Learning Zig : a Python dev's learning notes

taikedz

Tai Kedzierski

Posted on October 13, 2024

Learning Zig : a Python dev's learning notes

Cover photo (C) Tai Kedzierski

Scripting languages and System languages are two parts of a vast ecosystem. I wanted to cross to the other side to see what life is like there...

Having trawled through a lot of reference material, I found some common-use concepts still lacking for the beginner, so this aims to stand as a jump pad for anyone else from a python/scripting starting out with systems languages in general, and Zig in particular.

Zig? ⚡

Zig is the ace new kid on the block and, whilst still in its early days, is proving that it has a lot to offer. The release of the bun JS/TS runtime launched its name to the fore and developer interest has increased rapidly over the last two years - it debuted on StackOverflow's 2023 survey at an impressive initial 39.5% on the "admired" rating metric, and the following year rose to 73.8% - well ahead of C's 47.4% , and only just tailing Rust's 82.2%.

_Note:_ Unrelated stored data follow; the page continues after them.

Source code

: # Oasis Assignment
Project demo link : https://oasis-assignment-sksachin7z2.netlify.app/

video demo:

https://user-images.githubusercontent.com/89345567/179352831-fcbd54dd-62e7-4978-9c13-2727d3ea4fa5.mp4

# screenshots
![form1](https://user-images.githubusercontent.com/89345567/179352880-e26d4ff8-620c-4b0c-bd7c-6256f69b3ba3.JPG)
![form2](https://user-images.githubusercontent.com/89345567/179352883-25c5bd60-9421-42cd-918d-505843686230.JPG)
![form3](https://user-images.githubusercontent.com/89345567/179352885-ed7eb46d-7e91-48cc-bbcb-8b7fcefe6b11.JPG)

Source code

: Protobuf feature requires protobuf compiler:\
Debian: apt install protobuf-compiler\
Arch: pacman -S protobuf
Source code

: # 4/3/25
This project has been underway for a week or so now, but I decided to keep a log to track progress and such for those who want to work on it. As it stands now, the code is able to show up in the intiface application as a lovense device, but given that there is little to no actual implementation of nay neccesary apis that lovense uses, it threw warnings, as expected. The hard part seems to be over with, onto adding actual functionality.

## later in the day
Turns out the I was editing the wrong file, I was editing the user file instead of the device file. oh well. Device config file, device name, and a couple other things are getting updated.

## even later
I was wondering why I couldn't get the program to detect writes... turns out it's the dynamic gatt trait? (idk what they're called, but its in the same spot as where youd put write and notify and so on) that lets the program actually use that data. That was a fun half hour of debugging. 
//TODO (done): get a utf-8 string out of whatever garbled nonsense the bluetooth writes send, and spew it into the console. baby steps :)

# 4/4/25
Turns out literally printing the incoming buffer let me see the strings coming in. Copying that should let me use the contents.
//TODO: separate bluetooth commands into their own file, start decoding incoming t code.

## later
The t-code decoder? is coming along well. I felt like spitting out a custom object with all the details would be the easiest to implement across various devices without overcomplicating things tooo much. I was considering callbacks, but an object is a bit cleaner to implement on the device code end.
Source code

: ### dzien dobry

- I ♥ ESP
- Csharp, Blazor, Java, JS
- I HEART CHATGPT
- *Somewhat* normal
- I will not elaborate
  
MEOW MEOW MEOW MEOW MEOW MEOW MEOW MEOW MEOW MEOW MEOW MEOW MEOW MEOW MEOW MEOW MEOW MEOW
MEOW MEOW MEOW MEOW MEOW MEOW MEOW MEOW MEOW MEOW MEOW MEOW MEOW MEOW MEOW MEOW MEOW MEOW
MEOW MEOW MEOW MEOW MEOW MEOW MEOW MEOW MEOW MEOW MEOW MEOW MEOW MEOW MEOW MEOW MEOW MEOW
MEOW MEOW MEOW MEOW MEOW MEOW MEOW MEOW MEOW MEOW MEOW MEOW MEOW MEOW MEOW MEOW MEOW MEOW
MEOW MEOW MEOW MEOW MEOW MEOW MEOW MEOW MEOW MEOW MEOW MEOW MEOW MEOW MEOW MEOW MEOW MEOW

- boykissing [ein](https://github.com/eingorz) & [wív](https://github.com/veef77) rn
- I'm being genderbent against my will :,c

I myself work predominantly with Python, a garbage-collected scripting language with lots of QOL features, and have been dabbling with Go (both sitting at a tidy 67% rating for the "admired" metric). Both occupy a same space of wanting to facilitate rapid development - but whereas Python offers a rich language feature set for flexibility and readability; Go offers a much more stripped back syntax with a focus on simplicity and efficiency.

I've coded in Go a little bit, and was considering basing my next efforts there, as it feels much more approachable for a script language specialist; but I felt it would be a much better horizon-widener to dive properly into a systems programming language. I tried to get on board with Rust, but felt its hype and promises ended up not delivering enough against the difficulty to work with it. The worst for me was the amount of code nesting its management entailed, especially managing error cases against option-matching.

Documentation and Learning Resources

There are a number of good learning resources for the basics - the order in which I stepped through was to first read the language reference. Following some advice I saw for Rust, I read through the documentation first whilst resisting the temptation to experiment too much.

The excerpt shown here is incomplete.